Stored entries:

● ● ● ● ●

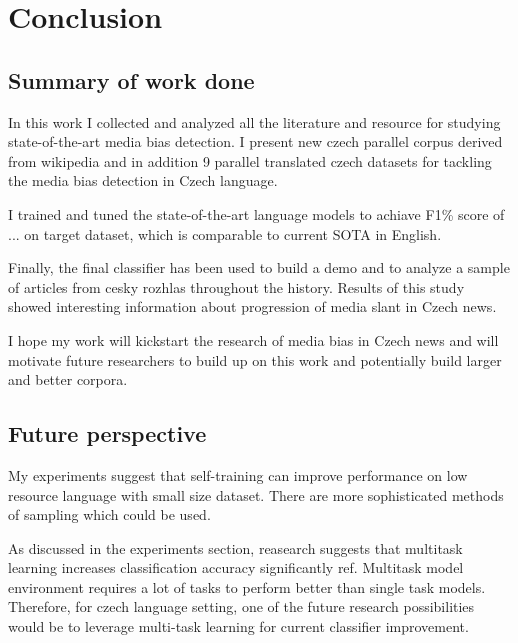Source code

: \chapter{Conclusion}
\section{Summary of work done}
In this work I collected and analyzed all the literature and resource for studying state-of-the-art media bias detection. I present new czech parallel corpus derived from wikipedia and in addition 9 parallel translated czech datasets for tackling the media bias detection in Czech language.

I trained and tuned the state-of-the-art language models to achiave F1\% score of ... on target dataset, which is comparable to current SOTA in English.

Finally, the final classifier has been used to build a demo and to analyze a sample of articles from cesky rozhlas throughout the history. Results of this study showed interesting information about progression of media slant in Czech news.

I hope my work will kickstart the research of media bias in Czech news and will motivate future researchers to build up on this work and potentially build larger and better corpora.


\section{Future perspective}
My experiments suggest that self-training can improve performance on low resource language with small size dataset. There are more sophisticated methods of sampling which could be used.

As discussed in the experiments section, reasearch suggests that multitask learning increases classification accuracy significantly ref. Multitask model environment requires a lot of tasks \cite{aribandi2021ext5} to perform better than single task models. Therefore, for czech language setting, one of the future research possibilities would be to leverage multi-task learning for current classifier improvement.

● ● ● ● ●

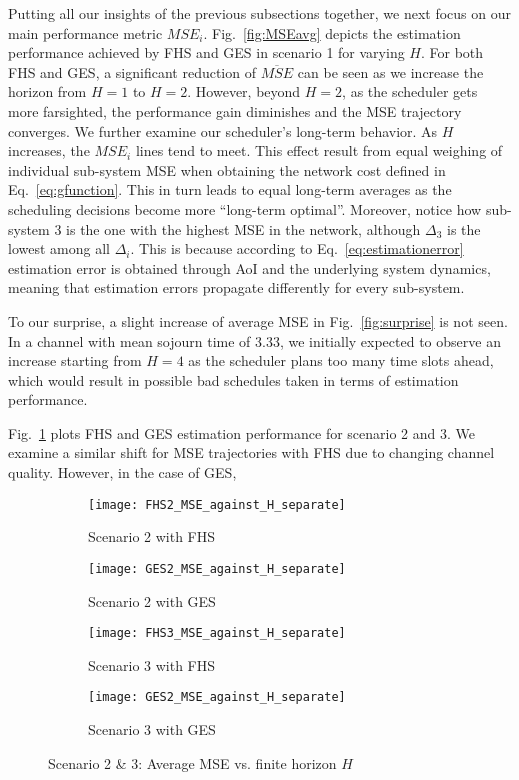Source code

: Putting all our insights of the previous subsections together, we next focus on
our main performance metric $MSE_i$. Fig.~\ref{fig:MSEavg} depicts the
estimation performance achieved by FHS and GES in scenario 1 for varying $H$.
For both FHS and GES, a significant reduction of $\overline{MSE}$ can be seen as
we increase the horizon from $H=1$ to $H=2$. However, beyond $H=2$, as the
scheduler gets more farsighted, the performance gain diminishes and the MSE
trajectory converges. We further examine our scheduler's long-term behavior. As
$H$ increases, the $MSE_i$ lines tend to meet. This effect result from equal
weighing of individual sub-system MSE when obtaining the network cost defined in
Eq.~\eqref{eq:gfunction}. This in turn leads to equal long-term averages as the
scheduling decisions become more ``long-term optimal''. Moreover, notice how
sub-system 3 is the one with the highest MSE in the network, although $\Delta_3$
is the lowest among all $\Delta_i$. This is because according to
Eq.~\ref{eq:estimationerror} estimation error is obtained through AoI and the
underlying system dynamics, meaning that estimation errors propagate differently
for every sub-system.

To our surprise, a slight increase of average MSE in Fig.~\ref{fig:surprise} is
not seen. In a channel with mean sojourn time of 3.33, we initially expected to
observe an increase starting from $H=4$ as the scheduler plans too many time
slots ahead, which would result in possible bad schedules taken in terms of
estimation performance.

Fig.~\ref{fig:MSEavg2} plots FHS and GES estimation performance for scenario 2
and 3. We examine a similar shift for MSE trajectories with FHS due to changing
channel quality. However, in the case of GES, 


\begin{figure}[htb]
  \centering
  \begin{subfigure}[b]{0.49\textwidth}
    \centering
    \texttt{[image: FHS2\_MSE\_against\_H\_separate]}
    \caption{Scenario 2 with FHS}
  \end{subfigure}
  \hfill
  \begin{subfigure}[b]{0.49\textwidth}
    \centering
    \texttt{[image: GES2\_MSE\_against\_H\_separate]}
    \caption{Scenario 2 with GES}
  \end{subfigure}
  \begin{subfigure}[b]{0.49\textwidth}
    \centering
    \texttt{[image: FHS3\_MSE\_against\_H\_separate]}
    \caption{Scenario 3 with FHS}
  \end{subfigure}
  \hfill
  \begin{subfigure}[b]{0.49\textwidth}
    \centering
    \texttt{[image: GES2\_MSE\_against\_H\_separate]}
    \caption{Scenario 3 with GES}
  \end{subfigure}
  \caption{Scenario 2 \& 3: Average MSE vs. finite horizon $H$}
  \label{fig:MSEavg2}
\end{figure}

● ● ● ● ●

Required work:
Your answer should hold every line of the entries that contains the string "state".

Written answer:
In this work I collected and analyzed all the literature and resource for studying state-of-the-art media bias detection. I present new czech parallel corpus derived from wikipedia and in addition 9 parallel translated czech datasets for tackling the media bias detection in Czech language.
I trained and tuned the state-of-the-art language models to achiave F1\% score of ... on target dataset, which is comparable to current SOTA in English.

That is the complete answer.